> **TASK STATEMENT**:
Lines where the string "wral" appears are to be copied from the entries below.

Records from a collection:
┄┄┄┄┄┄┄┄┄┄

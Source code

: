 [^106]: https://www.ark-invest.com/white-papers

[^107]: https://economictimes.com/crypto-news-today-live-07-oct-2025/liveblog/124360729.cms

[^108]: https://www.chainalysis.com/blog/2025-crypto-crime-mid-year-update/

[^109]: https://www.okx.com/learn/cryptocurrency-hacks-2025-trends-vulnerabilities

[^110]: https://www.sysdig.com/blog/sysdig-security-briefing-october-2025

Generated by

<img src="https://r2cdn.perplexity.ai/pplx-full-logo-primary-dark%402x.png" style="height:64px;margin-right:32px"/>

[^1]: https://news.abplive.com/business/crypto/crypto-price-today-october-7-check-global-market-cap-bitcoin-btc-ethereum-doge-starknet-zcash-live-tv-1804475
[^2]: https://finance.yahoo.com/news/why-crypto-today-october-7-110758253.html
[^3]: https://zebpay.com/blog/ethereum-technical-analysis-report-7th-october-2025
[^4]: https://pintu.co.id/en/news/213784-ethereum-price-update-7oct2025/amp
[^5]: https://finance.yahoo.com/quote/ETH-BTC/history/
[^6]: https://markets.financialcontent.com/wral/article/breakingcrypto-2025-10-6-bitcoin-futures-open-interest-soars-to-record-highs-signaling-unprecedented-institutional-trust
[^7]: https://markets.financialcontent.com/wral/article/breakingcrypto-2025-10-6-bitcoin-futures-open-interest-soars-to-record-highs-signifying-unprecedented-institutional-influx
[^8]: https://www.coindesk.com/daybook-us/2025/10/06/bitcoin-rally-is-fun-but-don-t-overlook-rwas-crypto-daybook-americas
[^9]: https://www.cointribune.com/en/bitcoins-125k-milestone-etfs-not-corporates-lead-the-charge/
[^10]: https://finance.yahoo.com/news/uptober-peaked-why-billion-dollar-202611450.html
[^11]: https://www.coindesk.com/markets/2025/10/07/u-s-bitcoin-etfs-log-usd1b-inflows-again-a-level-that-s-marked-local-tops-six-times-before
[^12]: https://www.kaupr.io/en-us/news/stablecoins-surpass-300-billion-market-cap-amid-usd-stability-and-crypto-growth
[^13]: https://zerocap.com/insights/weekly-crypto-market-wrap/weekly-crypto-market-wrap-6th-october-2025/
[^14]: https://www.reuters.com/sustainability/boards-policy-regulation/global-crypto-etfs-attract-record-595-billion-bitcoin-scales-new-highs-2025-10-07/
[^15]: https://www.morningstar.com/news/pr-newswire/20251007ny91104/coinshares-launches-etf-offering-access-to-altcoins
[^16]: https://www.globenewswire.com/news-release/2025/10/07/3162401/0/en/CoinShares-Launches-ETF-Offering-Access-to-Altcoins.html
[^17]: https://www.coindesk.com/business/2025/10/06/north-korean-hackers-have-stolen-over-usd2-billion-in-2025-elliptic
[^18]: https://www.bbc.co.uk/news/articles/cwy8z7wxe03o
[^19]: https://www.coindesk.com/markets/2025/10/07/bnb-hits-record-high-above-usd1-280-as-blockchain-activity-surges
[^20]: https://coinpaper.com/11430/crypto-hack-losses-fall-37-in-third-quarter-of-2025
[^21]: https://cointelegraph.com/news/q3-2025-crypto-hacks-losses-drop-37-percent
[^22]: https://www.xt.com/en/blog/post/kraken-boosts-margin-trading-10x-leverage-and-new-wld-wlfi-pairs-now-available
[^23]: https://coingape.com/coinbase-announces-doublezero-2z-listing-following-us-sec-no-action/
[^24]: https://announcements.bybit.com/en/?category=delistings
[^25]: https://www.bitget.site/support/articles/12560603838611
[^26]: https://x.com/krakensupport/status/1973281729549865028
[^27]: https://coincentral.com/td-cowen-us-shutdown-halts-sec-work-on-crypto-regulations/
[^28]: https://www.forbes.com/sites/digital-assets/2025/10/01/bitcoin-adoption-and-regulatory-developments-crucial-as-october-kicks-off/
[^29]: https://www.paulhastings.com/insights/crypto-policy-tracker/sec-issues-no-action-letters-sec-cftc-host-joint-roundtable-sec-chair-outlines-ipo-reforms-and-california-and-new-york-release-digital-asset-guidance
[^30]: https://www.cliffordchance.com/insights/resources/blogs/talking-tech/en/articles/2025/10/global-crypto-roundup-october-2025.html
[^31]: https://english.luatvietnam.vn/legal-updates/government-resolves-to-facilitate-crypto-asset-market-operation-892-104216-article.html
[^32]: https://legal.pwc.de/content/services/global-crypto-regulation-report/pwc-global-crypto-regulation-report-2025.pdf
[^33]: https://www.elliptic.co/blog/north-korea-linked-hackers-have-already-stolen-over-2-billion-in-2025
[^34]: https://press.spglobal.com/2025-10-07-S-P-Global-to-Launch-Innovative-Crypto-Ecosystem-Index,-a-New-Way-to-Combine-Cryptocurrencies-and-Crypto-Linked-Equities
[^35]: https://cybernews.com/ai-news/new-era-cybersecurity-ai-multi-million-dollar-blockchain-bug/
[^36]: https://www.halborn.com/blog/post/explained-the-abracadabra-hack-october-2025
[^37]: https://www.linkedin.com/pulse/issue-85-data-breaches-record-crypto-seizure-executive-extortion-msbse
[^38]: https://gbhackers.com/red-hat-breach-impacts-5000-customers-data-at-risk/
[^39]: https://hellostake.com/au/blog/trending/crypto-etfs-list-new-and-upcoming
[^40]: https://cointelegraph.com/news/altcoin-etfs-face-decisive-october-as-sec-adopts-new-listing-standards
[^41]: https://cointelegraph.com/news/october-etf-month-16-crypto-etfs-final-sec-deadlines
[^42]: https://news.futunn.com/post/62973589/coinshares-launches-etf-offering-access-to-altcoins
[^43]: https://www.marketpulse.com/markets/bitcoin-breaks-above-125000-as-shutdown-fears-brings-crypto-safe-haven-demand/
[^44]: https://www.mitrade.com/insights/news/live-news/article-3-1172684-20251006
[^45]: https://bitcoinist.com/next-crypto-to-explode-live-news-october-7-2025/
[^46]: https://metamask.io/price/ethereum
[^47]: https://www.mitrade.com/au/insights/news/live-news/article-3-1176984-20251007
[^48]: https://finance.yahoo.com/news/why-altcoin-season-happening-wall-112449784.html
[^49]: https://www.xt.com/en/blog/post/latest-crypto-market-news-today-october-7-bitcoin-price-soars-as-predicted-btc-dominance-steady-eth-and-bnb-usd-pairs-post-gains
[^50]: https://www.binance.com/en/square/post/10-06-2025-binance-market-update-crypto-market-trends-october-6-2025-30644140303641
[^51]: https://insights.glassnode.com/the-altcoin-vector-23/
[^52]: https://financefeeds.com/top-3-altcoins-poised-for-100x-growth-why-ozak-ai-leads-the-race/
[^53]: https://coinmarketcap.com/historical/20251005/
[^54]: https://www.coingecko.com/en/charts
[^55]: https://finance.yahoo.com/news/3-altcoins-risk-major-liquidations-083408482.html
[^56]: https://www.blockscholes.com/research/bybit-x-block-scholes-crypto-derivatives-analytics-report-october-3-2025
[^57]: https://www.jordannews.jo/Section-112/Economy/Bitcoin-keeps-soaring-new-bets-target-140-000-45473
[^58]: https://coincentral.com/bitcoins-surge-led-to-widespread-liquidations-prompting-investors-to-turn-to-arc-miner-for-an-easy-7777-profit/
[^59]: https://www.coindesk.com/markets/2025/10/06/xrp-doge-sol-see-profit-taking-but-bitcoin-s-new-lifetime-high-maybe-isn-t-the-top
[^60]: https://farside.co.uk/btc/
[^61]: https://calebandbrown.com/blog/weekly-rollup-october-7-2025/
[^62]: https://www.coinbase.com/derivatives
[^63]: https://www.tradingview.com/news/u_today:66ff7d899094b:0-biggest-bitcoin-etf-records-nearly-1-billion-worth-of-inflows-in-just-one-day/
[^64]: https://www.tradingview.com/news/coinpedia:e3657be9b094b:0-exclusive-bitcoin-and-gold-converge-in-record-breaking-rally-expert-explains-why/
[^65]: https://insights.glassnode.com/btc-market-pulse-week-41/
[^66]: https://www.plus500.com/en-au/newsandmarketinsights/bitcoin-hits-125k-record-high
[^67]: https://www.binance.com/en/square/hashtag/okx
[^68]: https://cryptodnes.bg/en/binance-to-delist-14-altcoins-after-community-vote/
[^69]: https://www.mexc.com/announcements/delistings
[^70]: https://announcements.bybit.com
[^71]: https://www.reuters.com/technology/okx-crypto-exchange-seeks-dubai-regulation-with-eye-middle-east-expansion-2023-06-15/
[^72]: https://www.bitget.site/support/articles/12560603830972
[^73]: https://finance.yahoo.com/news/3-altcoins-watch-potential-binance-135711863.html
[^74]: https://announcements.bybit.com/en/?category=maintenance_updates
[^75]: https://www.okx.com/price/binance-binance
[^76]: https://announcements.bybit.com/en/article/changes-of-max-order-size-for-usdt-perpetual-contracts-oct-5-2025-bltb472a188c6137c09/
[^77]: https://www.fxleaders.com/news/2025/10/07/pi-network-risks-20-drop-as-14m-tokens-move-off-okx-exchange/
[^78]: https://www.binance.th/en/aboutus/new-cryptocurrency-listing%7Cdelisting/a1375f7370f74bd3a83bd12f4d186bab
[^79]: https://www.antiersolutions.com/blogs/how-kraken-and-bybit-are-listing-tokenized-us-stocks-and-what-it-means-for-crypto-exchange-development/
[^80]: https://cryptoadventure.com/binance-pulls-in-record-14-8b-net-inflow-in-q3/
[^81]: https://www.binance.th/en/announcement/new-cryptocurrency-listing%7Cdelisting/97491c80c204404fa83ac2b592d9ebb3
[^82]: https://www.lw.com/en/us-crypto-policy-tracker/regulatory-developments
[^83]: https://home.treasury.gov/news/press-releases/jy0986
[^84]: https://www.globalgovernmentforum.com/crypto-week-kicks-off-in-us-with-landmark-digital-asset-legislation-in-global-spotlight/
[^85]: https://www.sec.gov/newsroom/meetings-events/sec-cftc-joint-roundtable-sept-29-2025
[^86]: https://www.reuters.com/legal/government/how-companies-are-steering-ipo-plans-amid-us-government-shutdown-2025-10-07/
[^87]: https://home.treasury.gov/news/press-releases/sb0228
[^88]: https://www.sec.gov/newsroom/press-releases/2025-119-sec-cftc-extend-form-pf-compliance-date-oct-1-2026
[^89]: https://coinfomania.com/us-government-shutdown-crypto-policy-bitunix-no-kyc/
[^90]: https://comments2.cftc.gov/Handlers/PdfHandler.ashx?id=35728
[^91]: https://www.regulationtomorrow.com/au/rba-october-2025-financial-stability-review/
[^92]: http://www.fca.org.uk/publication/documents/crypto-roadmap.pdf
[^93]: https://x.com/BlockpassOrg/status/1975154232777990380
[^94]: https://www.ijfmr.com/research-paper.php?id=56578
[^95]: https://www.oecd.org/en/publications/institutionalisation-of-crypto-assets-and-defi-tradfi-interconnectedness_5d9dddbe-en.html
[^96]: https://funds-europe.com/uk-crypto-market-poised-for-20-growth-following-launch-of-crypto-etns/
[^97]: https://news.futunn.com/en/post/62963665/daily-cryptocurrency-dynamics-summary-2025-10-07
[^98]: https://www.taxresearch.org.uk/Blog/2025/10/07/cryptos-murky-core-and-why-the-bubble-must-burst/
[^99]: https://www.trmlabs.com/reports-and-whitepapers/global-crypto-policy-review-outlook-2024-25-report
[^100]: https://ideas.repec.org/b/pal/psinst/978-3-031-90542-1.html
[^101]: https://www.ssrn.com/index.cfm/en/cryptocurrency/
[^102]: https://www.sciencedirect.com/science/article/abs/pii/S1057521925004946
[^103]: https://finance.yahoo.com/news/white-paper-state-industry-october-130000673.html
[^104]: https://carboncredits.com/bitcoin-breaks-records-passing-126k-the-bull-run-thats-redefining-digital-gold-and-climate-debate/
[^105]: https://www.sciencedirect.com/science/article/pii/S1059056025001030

┄┄┄┄┄┄┄┄┄┄

> **RESPONSE TO THE EXERCISE**:
[^6]: https://markets.financialcontent.com/wral/article/breakingcrypto-2025-10-6-bitcoin-futures-open-interest-soars-to-record-highs-signaling-unprecedented-institutional-trust
[^7]: https://markets.financialcontent.com/wral/article/breakingcrypto-2025-10-6-bitcoin-futures-open-interest-soars-to-record-highs-signifying-unprecedented-institutional-influx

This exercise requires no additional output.